Weekly Visit To The Pathe Archives: Here are the "red hot mammas" of American fashion in 1903. (The title cards, which go by fast enough to be called subliminal, say that.) It should be noted that, in 1903, while she was a bit of a wild child, Alice Roosevelt did not promote her own line of fashion from the White House, and her father, President Teddy, did not plug her stuff to the department stores of the time. History is so cool.

Is it a good day for dinosaur news? It's always a good day for dinosaur news! Isn't that right, Guardian?

Pronounced az-dar-kid, these giant reptiles were named after the azhdar of Iranian mythology: huge lizards with wings that populated Persian epics. Real life azhdarchids were actually pterosaurs, the group of flying reptiles most commonly recognised in the form of the head-crested Pteranodon; much beloved of scientifically dubious film and television… It is among the ranks of the latter "arch-predators" that we place the most monstrous azhdarchids. These creatures are Giger-esque. You wouldn't bat an eyelid seeing them striding across the landscape of a far-flung planet in a science-fiction film, or scratched on a canvas, spewed from the fantastical mind of a troubled artist. As is so often the case in palaeontology, the reality is even greater than fiction. Azhdarchids were real animals that lived during the Cretaceous (108-66 million years ago). Recent examination of their fossils suggests some of them grew to become nightmarish giant land predators, roaming the prehistoric islands of Transylvania.

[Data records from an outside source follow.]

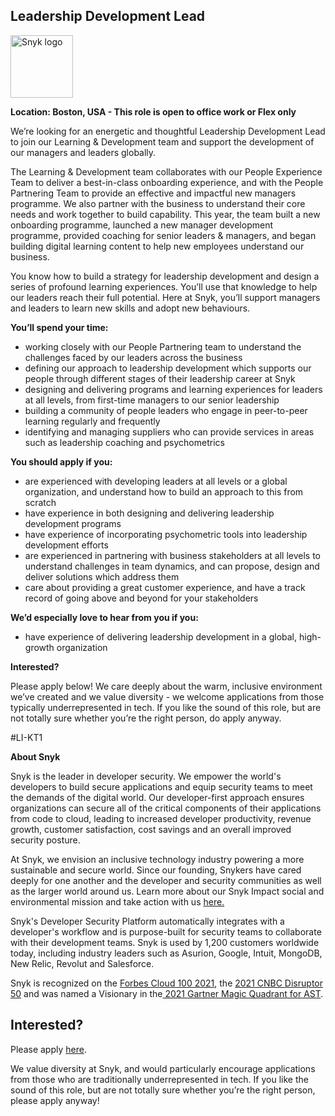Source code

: Leadership Development Lead
---

<img src="https://res.cloudinary.com/snyk/image/upload/v1537345894/press-kit/brand/logo-black.png" width="100" alt="Snyk logo" />

<p><strong>Location: Boston, USA - This role is open to office work or Flex only</strong></p>
<p><span style="font-weight: 400;">We’re looking for an energetic and thoughtful Leadership Development Lead to join our Learning &amp; Development team and support the development of our managers and leaders globally.</span></p>
<p><span style="font-weight: 400;">The Learning &amp; Development team collaborates with our People Experience Team to deliver a best-in-class onboarding experience, and with the People Partnering Team to provide an effective and impactful new managers programme. We also partner with the business to understand their core needs and work together to build capability. This year, the team built a new onboarding programme, launched a new manager development programme, provided coaching for senior leaders &amp; managers, and began building digital learning content to help new employees understand our business.</span></p>
<p><span style="font-weight: 400;">You know how to build a strategy for leadership development and design a series of profound learning experiences. You’ll use that knowledge to help our leaders reach their full potential. Here at Snyk, you’ll support managers and leaders to learn new skills and adopt new behaviours.&nbsp;</span></p>
<p><strong>You’ll spend your time:</strong></p>
<ul>
<li style="font-weight: 400;"><span style="font-weight: 400;">working closely with our People Partnering team to understand the challenges faced by our leaders across the business</span></li>
<li style="font-weight: 400;"><span style="font-weight: 400;">defining our approach to leadership development which supports our people through different stages of their leadership career at Snyk</span></li>
<li style="font-weight: 400;"><span style="font-weight: 400;">designing and delivering programs and learning experiences for leaders at all levels, from first-time managers to our senior leadership</span></li>
<li style="font-weight: 400;"><span style="font-weight: 400;">building a community of people leaders who engage in peer-to-peer learning regularly and frequently</span></li>
<li style="font-weight: 400;"><span style="font-weight: 400;">identifying and managing suppliers who can provide services in areas such as leadership coaching and psychometrics&nbsp;</span></li>
</ul>
<p><strong>You should apply if you:</strong></p>
<ul>
<li style="font-weight: 400;"><span style="font-weight: 400;">are experienced with developing leaders at all levels or a global organization, and understand how to build an approach to this from scratch</span></li>
<li style="font-weight: 400;"><span style="font-weight: 400;">have experience in both designing and delivering leadership development programs</span></li>
<li style="font-weight: 400;"><span style="font-weight: 400;">have experience of incorporating psychometric tools into leadership development efforts</span></li>
<li style="font-weight: 400;"><span style="font-weight: 400;">are experienced in partnering with business stakeholders at all levels to understand challenges in team dynamics, and can propose, design and deliver solutions which address them</span></li>
<li style="font-weight: 400;"><span style="font-weight: 400;">care about providing a great customer experience, and have a track record of going above and beyond for your stakeholders</span></li>
</ul>
<p><strong>We’d especially love to hear from you if you:</strong></p>
<ul>
<li style="font-weight: 400;"><span style="font-weight: 400;">have experience of delivering leadership development in a global, high-growth organization</span></li>
</ul>
<p><strong>Interested?</strong></p>
<p><span style="font-weight: 400;">Please apply below! We care deeply about the warm, inclusive environment we’ve created and we value diversity - we welcome applications from those typically underrepresented in tech. If you like the sound of this role, but are not totally sure whether you’re the right person, do apply anyway.</span></p>
<p>#LI-KT1</p><div class="content-conclusion"><p><strong>About Snyk</strong></p>
<p><span style="font-weight: 400;">Snyk is the leader in developer security. We empower the world's developers to build secure applications and equip security teams to meet the demands of the digital world. Our developer-first approach ensures organizations can secure all of the critical components of their applications from code to cloud, leading to increased developer productivity, revenue growth, customer satisfaction, cost savings and an overall improved security posture.&nbsp;</span></p>
<p><span style="font-weight: 400;">At Snyk, we envision an inclusive technology industry powering a more sustainable and secure world.</span> <span style="font-weight: 400;">Since our founding, Snykers have cared deeply for one another and the developer and security communities as well as the larger world around us. Learn more about our Snyk Impact social and environmental mission and take action with us </span><a href="https://snyk.io/about/snyk-impact/"><span style="font-weight: 400;">here.</span></a></p>
<p><span style="font-weight: 400;">Snyk's Developer Security Platform automatically integrates with a developer's workflow and is purpose-built for security teams to collaborate with their development teams. Snyk is used by 1,200 customers worldwide today, including industry leaders such as Asurion, Google, Intuit, MongoDB, New Relic, Revolut and Salesforce.</span></p>
<p><span style="font-weight: 400;">Snyk is recognized on the </span><a href="https://www.forbes.com/cloud100/#6f24b5ba5f94"><span style="font-weight: 400;">Forbes Cloud 100 2021</span></a><span style="font-weight: 400;">, the </span><a href="https://www.cnbc.com/2021/05/25/these-are-the-2021-cnbc-disruptor-50-companies.html"><span style="font-weight: 400;">2021 CNBC Disruptor 50</span></a><span style="font-weight: 400;"> and was named a Visionary in the</span><a href="https://snyk.io/blog/snyk-visionary-2021-gartner-magic-quadrant-for-ast/"><span style="font-weight: 400;"> 2021 Gartner Magic Quadrant for AST</span></a><span style="font-weight: 400;">.</span></p></div>

Interested?
---

Please apply [here](https://boards.greenhouse.io/snyk/jobs/5753456002#app).

We value diversity at Snyk, and would particularly encourage applications from those who are traditionally underrepresented in tech.
If you like the sound of this role, but are not totally sure whether you’re the right person, please apply anyway!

That sounds bad. Also totally amazing.

"These azhdarchids were giraffe-sized, quadrupedal Panzer-storks," Witton vividly described to me the animals he specialises in. "We have to look at the smaller, two to five metre wingspan azhdarchids, for clues to the life appearance of the big ones, but multiplying their well-known anatomy across to our giant remains creates some pretty awesome animals." Hatzegopteryx is so far known from only some bits of skull, partial limb bones, and a neck bone, but palaeontologists can often tell a lot from very little. The single huge neck vertebra is is evidence that it had a proportionally short and stocky neck, resistant to twisting. With no other giant predators known from Haţeg Island, Witton and Naish suggest that these animals were the apex predators of their ecosystem.

Giant flying dinosaurs that ate other dinosaurs? Tell me again that dinosaurs did not live then to make us happy now.

The Committee tried and tried to find away around this, but there was no question that veteran Top Commenter Judy Clay was the winner of this week's Top Commenter of the Week Award. She had some things to say regarding the grift-o-rama currently ongoing in the executive branch, and her post should be used in J-schools to teach young journos how to write a lede.

Hey, you guys, could ya help a sista out? I seemed to have missed a couple of places on the ceiling, scraping my brains off. So, if ya got a long handled scraper, well, that would be great. Tanks in advance.

Well-fashioned, good lady. That will be 77.290 Beckhams on account.

I'll be back on Monday with some…oh, hell, I might be back in 20 minutes with whatever fresh hell emerges from this marbled asylum. Be well and play nice, ya bastids. Stay above the snake-line and stay the hell off Hateg Island until you hear from me.